Tuesday, July 31, 2007

Is The Pope Catholic?

Never ask a question, unless you want to hear the answer.

It's always amazing how many people don't get that. And I'm not just talking about people whose high point in life is a spot on The Jerry Springer Show. (I met him in Cincinnati as a young man. He's exactly like he is on television, only more so.) I'm talking about educated people, people who write articles for serious journals and try to appear serious as they say something completely asinine, and then get paid for it. Like those bozos at Commonweal, for example. I'll get to them later.

Anyway, this one's for those of you who can't get enough talk about the motu proprio. And I don't mean the one on papal elections. Nope, I don't mean that other one either.

Rod Dreher of The Dallas Morning News, a former non-Catholic who became a Catholic then became Orthodox, explains how all the fuss is because...

...the recent foofarah over Benedict XVI’s statement that the Roman Catholic Church is the only Christian ecclesial body that possesses the fullness of truth scandalized quite a few folks, even some Catholics.

Well, what did they expect? It’s the pope’s job to explain and defend Catholic teaching, which makes unique and exclusive truth claims. It would be logically inconsistent for the pope to affirm Catholic teaching while asserting that churches proclaiming contradictory things are equally correct.

Benedict said nothing new...


...but it's news to many in the Catholic intelligensia, most of whom must surely have known that, sooner or later, this dirty little not-so-secret was going to rear its ugly head. But from my own experience with ecumenical dialogue (and yes, I have had some of that over the years), it's better to lay certain things on the table before you close the deal.

When I endeavored to convert to Catholicism as a young man, the priest and the nun leading our class spent week after week encouraging us to talk about our feelings, and nothing but.

Sick of this cotton-candy catechism, I went to a crusty old Irish priest in an inner-city parish. “When I get t’roo wit’ ye, lad, ye might not want to be a Catlick,” Father Moloney said. “But ye’ll know what a Catlick is!”

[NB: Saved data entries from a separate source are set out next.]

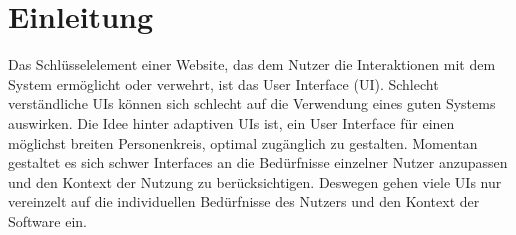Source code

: \chapter{Einleitung}
Das Schlüsselelement einer Website, das dem Nutzer die Interaktionen mit dem System ermöglicht oder verwehrt, ist das User Interface (UI).
Schlecht verständliche UIs können sich schlecht auf die Verwendung eines guten Systems auswirken. \cite[S.30]{Am-dUI}
Die Idee hinter adaptiven UIs ist, ein User Interface für einen möglichst breiten Personenkreis, optimal zugänglich zu gestalten.
Momentan gestaltet es sich schwer Interfaces an die Bedürfnisse einzelner Nutzer anzupassen und den Kontext der Nutzung zu berücksichtigen.
Deswegen gehen viele UIs nur vereinzelt auf die individuellen Bedürfnisse des Nutzers und den Kontext der Software ein.


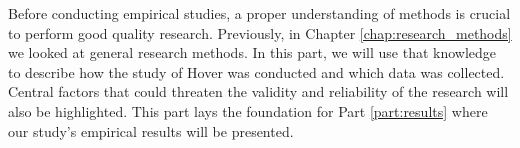 Before conducting empirical studies, a proper understanding of methods is crucial to perform good quality research. Previously, in Chapter \ref{chap:research_methods} we looked at general research methods. In this part, we will use that knowledge to describe how the study of Hover was conducted and which data was collected. Central factors that could threaten the validity and reliability of the research will also be highlighted. This part lays the foundation for Part \ref{part:results} where our study’s empirical results will be presented.





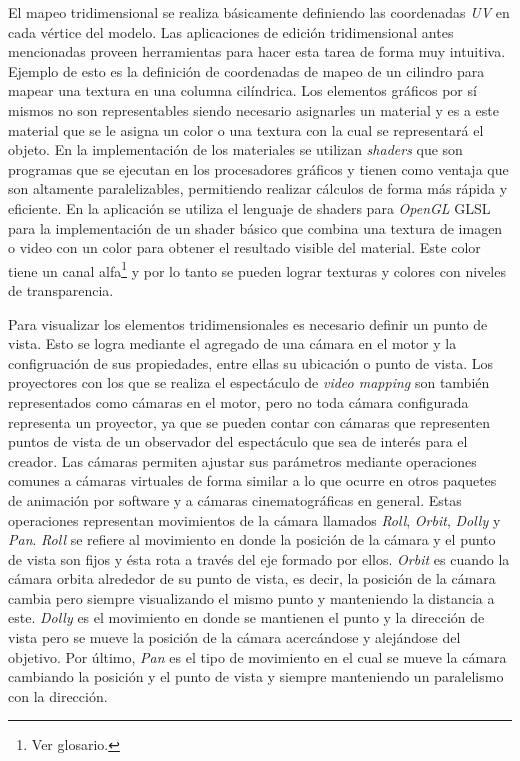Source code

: El mapeo tridimensional se realiza básicamente definiendo las coordenadas \emph{UV} en cada vértice del modelo. Las aplicaciones de edición tridimensional antes mencionadas proveen herramientas para hacer esta tarea de forma muy intuitiva. Ejemplo de esto es la definición de coordenadas de mapeo de un cilindro para mapear una textura en una columna cilíndrica.
Los elementos gráficos por sí mismos no son representables siendo necesario asignarles un material y es a este material que se le asigna un color o una textura con la cual se representará el objeto.
En la implementación de los materiales se utilizan \emph{shaders} que son programas que se ejecutan en los procesadores gráficos y tienen como ventaja que son altamente paralelizables, permitiendo realizar cálculos de forma más rápida y eficiente. En la aplicación se utiliza el lenguaje de shaders para \emph{OpenGL} GLSL\cite{GLSL} para la implementación de un shader básico que combina una textura de imagen o video con un color para obtener el resultado visible del material. Este color tiene un canal alfa\footnote{Ver glosario.} y por lo tanto se pueden lograr texturas y colores con niveles de transparencia.

Para visualizar los elementos tridimensionales es necesario definir un punto de vista. Esto se logra mediante el agregado de una cámara en el motor y la configruación de sus propiedades, entre ellas su ubicación o punto de vista. Los proyectores con los que se realiza el espectáculo de \emph{video mapping} son también representados como cámaras en el motor, pero no toda cámara configurada representa un proyector, ya que se pueden contar con cámaras que representen puntos de vista de un observador del espectáculo que sea de interés para el creador.
Las cámaras permiten ajustar sus parámetros mediante operaciones comunes a cámaras virtuales de forma similar a lo que ocurre en otros paquetes de animación por software y a cámaras cinematográficas en general. Estas operaciones representan movimientos de la cámara llamados \emph{Roll}, \emph{Orbit}, \emph{Dolly} y \emph{Pan}. \emph{Roll} se refiere al movimiento en donde la posición de la cámara y el punto de vista son fijos y ésta rota a través del eje formado por ellos. \emph{Orbit} es cuando la cámara orbita alrededor de su punto de vista, es decir, la posición de la cámara cambia pero siempre visualizando el mismo punto y manteniendo la distancia a este. \emph{Dolly} es el movimiento en donde se mantienen el punto y la dirección de vista pero se mueve la posición de la cámara acercándose y alejándose del objetivo. Por último, \emph{Pan} es el tipo de movimiento en el cual se mueve la cámara cambiando la posición y el punto de vista y siempre manteniendo un paralelismo con la dirección.

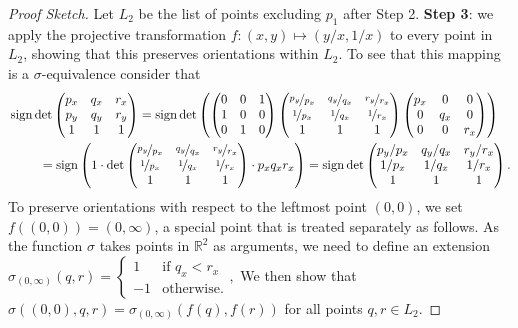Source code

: \begin{proof}[Proof Sketch]
Let $L_2$ be the list of points excluding $p_1$ after Step 2.
\textbf{Step 3}: we apply the projective transformation $f: (x, y) \mapsto (y/x, 1/x)$ to every point in $L_2$,
showing that this preserves orientations within $L_2$.
To see that this mapping is a $\sigma$-equivalence consider that
\[
\begin{multlined}
 \sign \det \begin{pmatrix} p_x & q_x & r_x \\ p_y & q_y & r_y \\ 1 & 1 & 1 \end{pmatrix} =  \sign \det \left( \begin{pmatrix} 0 & 0 & 1 \\ 1 & 0 & 0\\ 0 & 1 & 0 \end{pmatrix}  \begin{pmatrix} \nicefrac{p_y}{p_x} & \nicefrac{q_y}{q_x} & \nicefrac{r_y}{r_x} \\ \nicefrac{1}{p_x} & \nicefrac{1}{q_x} & \nicefrac{1}{r_x} \\ 1 & 1 & 1 \end{pmatrix}  \begin{pmatrix} p_x & 0 & 0 \\ 0 & q_x & 0\\ 0 & 0 & r_x \end{pmatrix} \right)\\
                        = \sign \left(1 \cdot \det  \begin{pmatrix} \nicefrac{p_y}{p_x} & \nicefrac{q_y}{q_x} & \nicefrac{r_y}{r_x} \\ \nicefrac{1}{p_x} & \nicefrac{1}{q_x} & \nicefrac{1}{r_x} \\ 1 & 1 & 1 \end{pmatrix} \cdot  p_x q_x r_x  \right) = \sign \det \begin{pmatrix} p_y/p_x & q_y/q_x & r_y/r_x \\ 1/p_x & 1/q_x & 1/r_x \\ 1 & 1 & 1 \end{pmatrix}.
\end{multlined}
\]
To preserve orientations with respect to the leftmost point $(0, 0)$, we set $f( (0, 0)) = (0, \infty)$,
a special point that is treated separately as follows.
As the function $\sigma$ takes points in $\mathbb{R}^2$ as arguments,
we need to define an extension
\(
  \sigma_{(0, \infty)}(q, r) = \begin{cases}
    1 & \text{if } q_x < r_x \\
    -1 & \text{otherwise}.  
  \end{cases},
\)
We then show that $\sigma((0, 0), q, r) = \sigma_{(0, \infty)}(f(q), f(r))$ for all points $q, r \in L_2$. 


\end{proof}
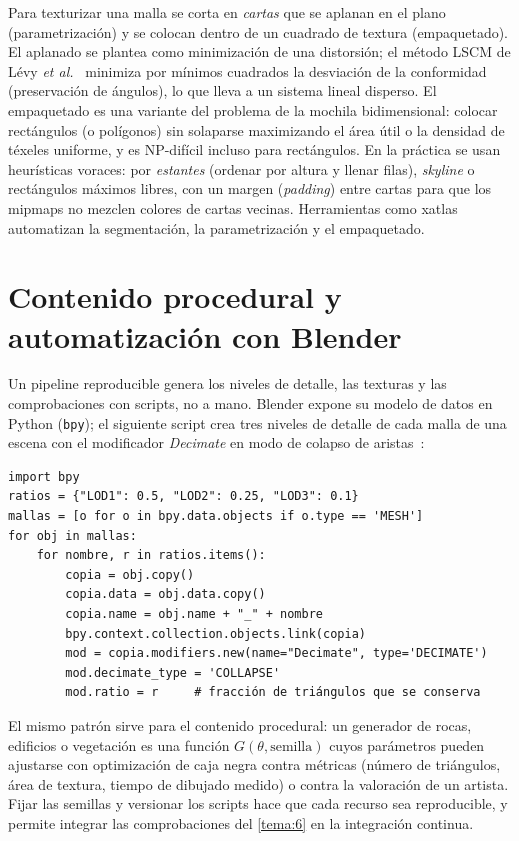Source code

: Para texturizar una malla se corta en \emph{cartas} que se aplanan en el plano (parametrización) y se colocan dentro de un cuadrado de textura (empaquetado). El aplanado se plantea como minimización de una distorsión; el método LSCM de Lévy \emph{et al.}~\cite{lscm} minimiza por mínimos cuadrados la desviación de la conformidad (preservación de ángulos), lo que lleva a un sistema lineal disperso. El empaquetado es una variante del problema de la mochila bidimensional: colocar rectángulos (o polígonos) sin solaparse maximizando el área útil o la densidad de téxeles uniforme, y es NP-difícil incluso para rectángulos. En la práctica se usan heurísticas voraces: por \emph{estantes} (ordenar por altura y llenar filas), \emph{skyline} o rectángulos máximos libres, con un margen (\emph{padding}) entre cartas para que los mipmaps no mezclen colores de cartas vecinas. Herramientas como xatlas automatizan la segmentación, la parametrización y el empaquetado.

\section{Contenido procedural y automatización con Blender}

Un pipeline reproducible genera los niveles de detalle, las texturas y las comprobaciones con scripts, no a mano. Blender expone su modelo de datos en Python (\texttt{bpy}); el siguiente script crea tres niveles de detalle de cada malla de una escena con el modificador \emph{Decimate} en modo de colapso de aristas~\cite{blenderapi}:

\begin{center}
\begin{minipage}{0.92\textwidth}
\small
\begin{verbatim}
import bpy
ratios = {"LOD1": 0.5, "LOD2": 0.25, "LOD3": 0.1}
mallas = [o for o in bpy.data.objects if o.type == 'MESH']
for obj in mallas:
    for nombre, r in ratios.items():
        copia = obj.copy()
        copia.data = obj.data.copy()
        copia.name = obj.name + "_" + nombre
        bpy.context.collection.objects.link(copia)
        mod = copia.modifiers.new(name="Decimate", type='DECIMATE')
        mod.decimate_type = 'COLLAPSE'
        mod.ratio = r     # fracción de triángulos que se conserva
\end{verbatim}
\end{minipage}
\end{center}

El mismo patrón sirve para el contenido procedural: un generador de rocas, edificios o vegetación es una función $G(\theta,\text{semilla})$ cuyos parámetros pueden ajustarse con optimización de caja negra contra métricas (número de triángulos, área de textura, tiempo de dibujado medido) o contra la valoración de un artista. Fijar las semillas y versionar los scripts hace que cada recurso sea reproducible, y permite integrar las comprobaciones del \cref{tema:6} en la integración continua.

People have a right to know what it is to which they are objecting. I've engaged in "guerilla apologetics" for years, on e-mail lists and internet discussion forums. If there is one thing I've learned, it's that the ones who don't care to know, and object anyway, are no match for someone who's ready to tell them. Dreher, to his credit, has understood this all along, even as he swam down the Tiber and up the Bosporus.

So to speak.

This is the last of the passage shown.